> [PROBLEM TO WORK ON] Set down word for word the lines that begin the entries and run through the line containing "by Allyson Mount". Give nothing further.
━━ MATERIAL FOR THE TASK ━━
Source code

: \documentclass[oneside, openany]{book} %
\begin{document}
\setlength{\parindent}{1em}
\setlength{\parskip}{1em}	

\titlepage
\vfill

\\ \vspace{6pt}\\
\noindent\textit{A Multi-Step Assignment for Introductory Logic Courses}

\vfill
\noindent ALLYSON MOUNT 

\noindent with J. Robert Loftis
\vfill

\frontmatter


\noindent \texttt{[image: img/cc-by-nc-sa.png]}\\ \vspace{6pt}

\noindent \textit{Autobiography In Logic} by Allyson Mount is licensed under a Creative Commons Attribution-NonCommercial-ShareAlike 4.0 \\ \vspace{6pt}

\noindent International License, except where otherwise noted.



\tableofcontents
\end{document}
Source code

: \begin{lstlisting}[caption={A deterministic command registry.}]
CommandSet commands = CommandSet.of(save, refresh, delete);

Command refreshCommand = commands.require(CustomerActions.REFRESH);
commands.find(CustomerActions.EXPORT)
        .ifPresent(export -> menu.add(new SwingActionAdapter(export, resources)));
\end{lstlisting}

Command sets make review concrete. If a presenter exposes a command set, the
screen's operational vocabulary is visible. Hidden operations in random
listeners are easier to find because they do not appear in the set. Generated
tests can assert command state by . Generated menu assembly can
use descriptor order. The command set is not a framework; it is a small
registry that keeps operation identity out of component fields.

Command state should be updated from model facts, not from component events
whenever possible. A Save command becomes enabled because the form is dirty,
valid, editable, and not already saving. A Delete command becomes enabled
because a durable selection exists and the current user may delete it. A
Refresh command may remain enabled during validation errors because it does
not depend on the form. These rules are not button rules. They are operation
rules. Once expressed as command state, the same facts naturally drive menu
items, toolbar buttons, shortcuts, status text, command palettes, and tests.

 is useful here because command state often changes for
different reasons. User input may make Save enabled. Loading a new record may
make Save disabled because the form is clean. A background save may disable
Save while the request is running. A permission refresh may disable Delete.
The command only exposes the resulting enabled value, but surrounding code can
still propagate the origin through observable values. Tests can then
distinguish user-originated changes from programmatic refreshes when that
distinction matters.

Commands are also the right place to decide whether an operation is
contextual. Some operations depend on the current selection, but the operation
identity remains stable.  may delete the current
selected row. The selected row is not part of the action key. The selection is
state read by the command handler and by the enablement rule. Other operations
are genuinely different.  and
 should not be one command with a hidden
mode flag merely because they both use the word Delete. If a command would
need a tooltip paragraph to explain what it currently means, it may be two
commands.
━━━
> [TASK RESPONSE]
Source code

: \documentclass[oneside, openany]{book} %
\begin{document}
\setlength{\parindent}{1em}
\setlength{\parskip}{1em}	

\titlepage
\vfill

\\ \vspace{6pt}\\
\noindent\textit{A Multi-Step Assignment for Introductory Logic Courses}

\vfill
\noindent ALLYSON MOUNT 

\noindent with J. Robert Loftis
\vfill

\frontmatter


\noindent \texttt{[image: img/cc-by-nc-sa.png]}\\ \vspace{6pt}

\noindent \textit{Autobiography In Logic} by Allyson Mount is licensed under a Creative Commons Attribution-NonCommercial-ShareAlike 4.0 \\ \vspace{6pt}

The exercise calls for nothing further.